FDR’s 1944 State of the Union address expanded this new notion of rights even further, for the rights protected in the Constitution “proved inadequate to assure us equality in the pursuit of happiness.” Thus he called for a “second Bill of Rights.” But what the founders defined as the defining bases of human nature that preexist government, FDR defined as good things and benefits people may want, but that depend in the main on their own talent, efforts and virtues. Now a “useful and remunerative job,” “adequate food and clothing and recreation,” and “adequate medical care and the opportunity to achieve and enjoy good health,” and many other good things are rights. And these “rights” should be protected and advanced by the government, which pays for them by redistributing wealth.
Seven decades later we see the consequences of this radical redefinition of rights.

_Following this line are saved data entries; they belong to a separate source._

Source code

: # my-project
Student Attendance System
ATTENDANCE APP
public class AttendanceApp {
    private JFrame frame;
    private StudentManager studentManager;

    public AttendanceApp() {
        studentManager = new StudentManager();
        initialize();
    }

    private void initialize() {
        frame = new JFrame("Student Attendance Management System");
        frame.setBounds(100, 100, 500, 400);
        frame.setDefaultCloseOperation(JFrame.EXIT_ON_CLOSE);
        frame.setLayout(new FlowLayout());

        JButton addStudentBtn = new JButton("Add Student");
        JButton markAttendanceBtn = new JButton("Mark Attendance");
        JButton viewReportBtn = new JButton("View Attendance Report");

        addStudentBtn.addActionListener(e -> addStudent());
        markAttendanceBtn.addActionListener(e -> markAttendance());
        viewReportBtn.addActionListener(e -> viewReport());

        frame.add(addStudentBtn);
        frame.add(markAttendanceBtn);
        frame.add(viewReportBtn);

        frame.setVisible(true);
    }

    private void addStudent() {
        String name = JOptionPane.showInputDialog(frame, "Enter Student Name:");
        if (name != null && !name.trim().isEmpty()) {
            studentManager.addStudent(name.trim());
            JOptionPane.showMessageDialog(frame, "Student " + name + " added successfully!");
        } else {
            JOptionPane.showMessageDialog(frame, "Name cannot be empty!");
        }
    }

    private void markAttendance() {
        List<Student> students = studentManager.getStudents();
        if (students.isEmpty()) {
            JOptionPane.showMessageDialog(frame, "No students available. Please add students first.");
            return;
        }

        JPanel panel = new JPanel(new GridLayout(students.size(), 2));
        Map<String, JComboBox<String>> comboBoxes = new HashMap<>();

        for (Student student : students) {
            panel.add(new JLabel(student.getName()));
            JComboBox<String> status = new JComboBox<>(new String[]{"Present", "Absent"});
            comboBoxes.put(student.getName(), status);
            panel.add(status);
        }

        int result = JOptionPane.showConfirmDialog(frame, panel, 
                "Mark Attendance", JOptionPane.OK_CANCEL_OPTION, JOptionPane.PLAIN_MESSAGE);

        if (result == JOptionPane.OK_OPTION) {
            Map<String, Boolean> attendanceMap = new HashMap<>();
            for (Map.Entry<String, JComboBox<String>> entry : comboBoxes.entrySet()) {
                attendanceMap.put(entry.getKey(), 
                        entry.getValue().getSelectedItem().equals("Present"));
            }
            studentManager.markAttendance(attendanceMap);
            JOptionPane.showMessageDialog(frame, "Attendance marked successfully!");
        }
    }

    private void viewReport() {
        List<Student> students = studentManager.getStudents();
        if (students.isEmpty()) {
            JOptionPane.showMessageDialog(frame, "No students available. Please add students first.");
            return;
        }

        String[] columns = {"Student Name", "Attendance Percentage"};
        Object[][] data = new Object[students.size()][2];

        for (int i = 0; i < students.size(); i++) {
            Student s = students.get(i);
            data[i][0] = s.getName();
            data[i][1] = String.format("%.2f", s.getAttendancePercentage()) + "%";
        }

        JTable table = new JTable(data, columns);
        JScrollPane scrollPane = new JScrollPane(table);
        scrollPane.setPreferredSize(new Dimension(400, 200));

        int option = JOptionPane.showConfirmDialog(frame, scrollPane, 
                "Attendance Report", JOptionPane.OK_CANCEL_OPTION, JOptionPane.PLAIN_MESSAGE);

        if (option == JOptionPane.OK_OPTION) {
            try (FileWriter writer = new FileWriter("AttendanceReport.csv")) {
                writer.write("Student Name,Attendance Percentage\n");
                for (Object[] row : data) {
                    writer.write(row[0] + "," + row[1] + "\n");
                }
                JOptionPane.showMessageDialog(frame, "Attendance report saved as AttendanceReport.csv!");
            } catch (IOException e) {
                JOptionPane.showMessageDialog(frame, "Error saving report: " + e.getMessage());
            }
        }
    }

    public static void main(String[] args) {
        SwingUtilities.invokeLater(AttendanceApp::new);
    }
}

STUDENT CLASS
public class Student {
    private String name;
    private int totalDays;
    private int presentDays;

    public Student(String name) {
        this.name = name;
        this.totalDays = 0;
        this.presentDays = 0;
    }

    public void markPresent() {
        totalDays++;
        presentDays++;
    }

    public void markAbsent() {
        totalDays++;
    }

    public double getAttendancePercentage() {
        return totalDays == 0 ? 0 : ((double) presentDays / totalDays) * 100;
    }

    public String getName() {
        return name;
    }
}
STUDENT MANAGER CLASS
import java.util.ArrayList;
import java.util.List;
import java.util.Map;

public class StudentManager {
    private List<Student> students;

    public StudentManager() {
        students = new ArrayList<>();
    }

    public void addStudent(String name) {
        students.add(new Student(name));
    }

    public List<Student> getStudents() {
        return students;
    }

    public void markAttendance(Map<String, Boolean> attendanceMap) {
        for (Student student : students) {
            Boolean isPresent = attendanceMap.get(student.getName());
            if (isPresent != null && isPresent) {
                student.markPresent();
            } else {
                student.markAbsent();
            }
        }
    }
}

Most important is the multiplication of such rights, and the escalating standards defining them, that will necessarily follow such elastic and subjective words like “decent” or “adequate.” Today, “adequate health care” includes frequent visits to the doctor for transient ailments like colds or a sore back, a new knee or hip when we get old, copious pain-killing and mood-altering drugs, drug and alcohol rehab, and gastric bypass surgery. That insidious expansion of what “adequate” comprises accounts for most of the massive debt, deficits, and unfunded liabilities incurred by meeting these ever-rising and costly expectations among the citizenry. When it comes to health care, what the voters want, as the _Washington Post_’s Charles Lane put it, is “a plan with abundant covered services and choice,” one that “shift[s] as much of the cost as possible onto someone else, while protecting the poor, but for heaven’s sake don’t make it ‘government-run.’”

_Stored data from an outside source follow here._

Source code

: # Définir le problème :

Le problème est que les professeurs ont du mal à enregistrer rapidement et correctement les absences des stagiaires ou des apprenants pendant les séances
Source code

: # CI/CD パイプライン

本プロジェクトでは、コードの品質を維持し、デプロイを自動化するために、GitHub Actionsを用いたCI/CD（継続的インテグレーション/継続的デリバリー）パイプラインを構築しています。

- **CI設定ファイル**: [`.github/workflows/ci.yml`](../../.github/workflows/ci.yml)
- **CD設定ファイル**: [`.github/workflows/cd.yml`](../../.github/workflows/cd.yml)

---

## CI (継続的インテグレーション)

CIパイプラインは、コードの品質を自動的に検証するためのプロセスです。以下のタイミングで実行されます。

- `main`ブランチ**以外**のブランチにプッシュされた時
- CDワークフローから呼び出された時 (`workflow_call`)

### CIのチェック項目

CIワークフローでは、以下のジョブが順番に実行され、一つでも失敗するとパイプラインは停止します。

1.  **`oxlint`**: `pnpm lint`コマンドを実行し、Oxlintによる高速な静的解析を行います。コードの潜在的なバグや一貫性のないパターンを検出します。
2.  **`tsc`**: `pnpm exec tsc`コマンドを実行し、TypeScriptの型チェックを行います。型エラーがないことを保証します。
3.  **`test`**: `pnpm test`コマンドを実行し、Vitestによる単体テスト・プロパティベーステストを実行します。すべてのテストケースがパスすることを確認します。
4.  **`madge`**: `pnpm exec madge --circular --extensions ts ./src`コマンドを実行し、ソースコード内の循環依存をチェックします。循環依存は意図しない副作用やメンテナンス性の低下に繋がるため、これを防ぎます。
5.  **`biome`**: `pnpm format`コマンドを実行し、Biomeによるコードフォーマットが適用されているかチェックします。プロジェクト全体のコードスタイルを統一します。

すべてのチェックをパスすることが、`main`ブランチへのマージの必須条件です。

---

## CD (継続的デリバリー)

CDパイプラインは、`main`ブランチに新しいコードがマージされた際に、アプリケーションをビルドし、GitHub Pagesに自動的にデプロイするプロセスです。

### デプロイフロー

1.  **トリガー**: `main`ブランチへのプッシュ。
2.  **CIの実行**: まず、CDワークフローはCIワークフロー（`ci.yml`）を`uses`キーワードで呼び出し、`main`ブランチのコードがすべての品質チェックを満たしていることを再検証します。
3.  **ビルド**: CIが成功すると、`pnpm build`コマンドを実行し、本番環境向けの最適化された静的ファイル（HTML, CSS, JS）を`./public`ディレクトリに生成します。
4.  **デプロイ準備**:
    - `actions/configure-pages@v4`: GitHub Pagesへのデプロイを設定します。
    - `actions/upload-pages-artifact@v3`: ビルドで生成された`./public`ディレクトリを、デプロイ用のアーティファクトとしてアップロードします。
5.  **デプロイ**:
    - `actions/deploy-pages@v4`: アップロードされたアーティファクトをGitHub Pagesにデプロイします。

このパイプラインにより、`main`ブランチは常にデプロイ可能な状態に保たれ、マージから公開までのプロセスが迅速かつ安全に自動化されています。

This the political time-bomb the Republicans are trying to defuse. If health care is a “right,” then how can they take it away from people who are now getting it through subsidies or Obamacare’s expansion of Medicaid, both paid for by the taxpayers? How can they get rid of Obamacare’s popular provisions, like the one that health insurers cannot exclude those with preexisting conditions? Why do the rich and those with private plans get to enjoy the right to health care, and the rest don’t? The political price, however, for ending one of the most expensive benefits of Obamacare like guaranteed acceptance despite preexisting conditions is likely to be punitive for any politician proposing its elimination. But keeping it and figuring out how to pay for it is a huge problem, one that the “free market” or technocratic tinkering isn’t going to solve on its own.
In the end, the current GOP plan will still be run by the government and paid for by the government with taxpayers’ money. The voters won’t settle for anything less. But a complete repeal could cause an electoral disaster. So which wire does the Republican bomb-squad cut?